United States District Court, E.D. Kentucky, Northern Division, Covington

March 3, 2017



          David L. Bunning United States District Judge

         This case presents the question of whether a defendant's unsupported denial of the facts in a search warrant affidavit can trigger a Franks hearing. For the reasons stated below, the answer to that question is no.

         I. Factual and Procedural Background

         On August 25, 2016, Northern Kentucky Drug Strike Force (NKDSF) Agent Jeff Price obtained a warrant to search the residence of Defendant Matthew Shaffer. Price swore to the following facts in the affidavit supporting his warrant application. (Doc. # 27-1).

         In August of 2016, Price spoke directly with a source of information (SOI) who had been forwarded to him from the FBI. The SOI is “familiar with methamphetamine from past involvement with the drug” and informed Price that Defendant Matthew Shaffer “was trafficking in large amounts of methamphetamine.” (Doc. # 27-1 at 2). The SOI told Price that Shaffer “was a wholesale distributor of multi ounce quantities of Crystal Methamphetamine (Ice) with customers in both Northern and Western Kentucky, ” that the SOI “has been in Shaffer's residence on numerous occasions and has observed multiple ounce quantities available for purchase, ” that Shaffer “always has methamphetamine available for purchase in his residence and on his person, and also often carries a handgun due to his lucrative and dangerous activities.” (Id.) In addition, the SOI provided Price with Shaffer's address and stated that Shaffer “is [a] high ranking member of the outlaw motorcycle club ‘The Iron Horsem[e]n.'” (Id.) Price stated that the SOI “has provided information regarding drug trafficking to the FBI that has been proven true and correct through independent sources or investigation.” (Id.)

         Acting on the information received from the SOI, Price conducted an independent investigation. He identified the Defendant and the address given to him by the SOI on multiple law enforcement databases. (Id.) Price confirmed that the database information matched the SOI's physical description of Shaffer. (Id.) And Price found that Shaffer's criminal history included a pending felony charge for possession of methamphetamine in Kenton County, Kentucky, and two prior felony drug trafficking convictions in Ohio. (Id.)

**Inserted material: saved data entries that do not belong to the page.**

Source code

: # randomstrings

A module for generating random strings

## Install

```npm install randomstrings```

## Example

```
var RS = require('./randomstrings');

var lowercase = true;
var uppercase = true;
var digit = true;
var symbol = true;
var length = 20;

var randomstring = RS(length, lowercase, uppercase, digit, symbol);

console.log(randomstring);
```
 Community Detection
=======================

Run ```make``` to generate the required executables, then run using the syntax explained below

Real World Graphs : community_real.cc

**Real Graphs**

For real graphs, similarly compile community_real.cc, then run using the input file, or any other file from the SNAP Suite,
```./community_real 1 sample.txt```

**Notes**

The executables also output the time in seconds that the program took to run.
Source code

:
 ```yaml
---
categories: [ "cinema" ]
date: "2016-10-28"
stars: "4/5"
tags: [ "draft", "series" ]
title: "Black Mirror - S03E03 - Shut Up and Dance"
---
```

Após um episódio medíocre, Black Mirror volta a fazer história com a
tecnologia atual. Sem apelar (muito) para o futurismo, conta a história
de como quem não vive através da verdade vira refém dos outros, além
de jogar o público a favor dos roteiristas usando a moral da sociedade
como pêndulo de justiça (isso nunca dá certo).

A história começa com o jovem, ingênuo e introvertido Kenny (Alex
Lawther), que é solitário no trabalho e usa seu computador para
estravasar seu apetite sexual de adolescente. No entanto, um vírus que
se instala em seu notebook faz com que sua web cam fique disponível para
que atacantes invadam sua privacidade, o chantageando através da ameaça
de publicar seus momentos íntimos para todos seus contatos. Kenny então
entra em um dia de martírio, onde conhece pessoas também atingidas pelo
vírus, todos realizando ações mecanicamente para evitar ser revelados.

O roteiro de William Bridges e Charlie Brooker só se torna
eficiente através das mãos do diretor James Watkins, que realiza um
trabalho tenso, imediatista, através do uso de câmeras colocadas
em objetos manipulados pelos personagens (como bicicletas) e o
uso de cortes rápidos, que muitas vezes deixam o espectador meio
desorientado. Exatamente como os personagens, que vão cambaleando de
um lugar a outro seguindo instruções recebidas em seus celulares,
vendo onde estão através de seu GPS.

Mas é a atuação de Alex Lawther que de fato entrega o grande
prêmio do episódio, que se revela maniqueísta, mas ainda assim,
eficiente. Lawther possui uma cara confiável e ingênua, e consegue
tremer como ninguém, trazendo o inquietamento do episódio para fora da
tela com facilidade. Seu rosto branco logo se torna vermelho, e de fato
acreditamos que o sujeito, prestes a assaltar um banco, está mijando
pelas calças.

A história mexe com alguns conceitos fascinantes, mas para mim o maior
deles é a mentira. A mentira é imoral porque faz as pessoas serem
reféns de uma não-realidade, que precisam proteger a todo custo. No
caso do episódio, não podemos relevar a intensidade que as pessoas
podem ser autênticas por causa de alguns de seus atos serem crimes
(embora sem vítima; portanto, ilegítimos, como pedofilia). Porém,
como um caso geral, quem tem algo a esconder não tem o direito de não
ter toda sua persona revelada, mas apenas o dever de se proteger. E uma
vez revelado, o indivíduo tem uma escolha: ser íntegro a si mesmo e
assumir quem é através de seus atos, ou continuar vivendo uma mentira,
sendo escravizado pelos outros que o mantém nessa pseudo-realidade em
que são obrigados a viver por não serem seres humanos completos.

         On August 24, 2016, Price retrieved the trash “placed / discarded at the curb in front of” Shaffer's residence. (Id.) He searched a bag of discarded trash and located “mail matter with Shaffer's name and the address” of Shaffer's residence. (Id.) In the trash, he also found “a small Ziploc bag containing a crystal substance residue, appearing to be crystal methamphetamine.” (Id. at 3). The residue tested positive for methamphetamine. (Id.) Price photographed the positive test and processed the Ziploc bag and mail matter as evidence. (Id.) The next day, NKDSF agents observed Shaffer outside his residence working on a motorcycle with another white male. (Id.)

         Price sought a search warrant for Shaffer's residence on August 25, 2016. (Id.) The warrant application noted that he believed there was methamphetamine, drug trafficking paraphernalia, and weapons to protect the sale of contraband in Shaffer's residence. (Doc. # 27-1 at 1). Price referenced his prior training and experience with drug trafficking investigations as support for this belief. (Id. at 3). The warrant issued that afternoon and NKDSF officers executed it that evening. (Doc. # 27-2).

         Shaffer was originally indicted on October 13, 2016 (Doc. # 8). On December 8, 2016, the grand jury returned a superseding indictment charging Shaffer with possession with intent to distribute 50 grams or more of methamphetamine in violation of 21 U.S.C. § 841(a)(1), possession of a firearm in furtherance of a drug-trafficking crime in violation of 18 U.S.C. § 924(c)(1), being a felon in possession of a firearm in violation of 18 U.S.C. § 922(g)(1), and possession with intent to distribute a mixture containing methamphetamine in violation of 21 U.S.C. § 841(a)(1). (Doc. # 23).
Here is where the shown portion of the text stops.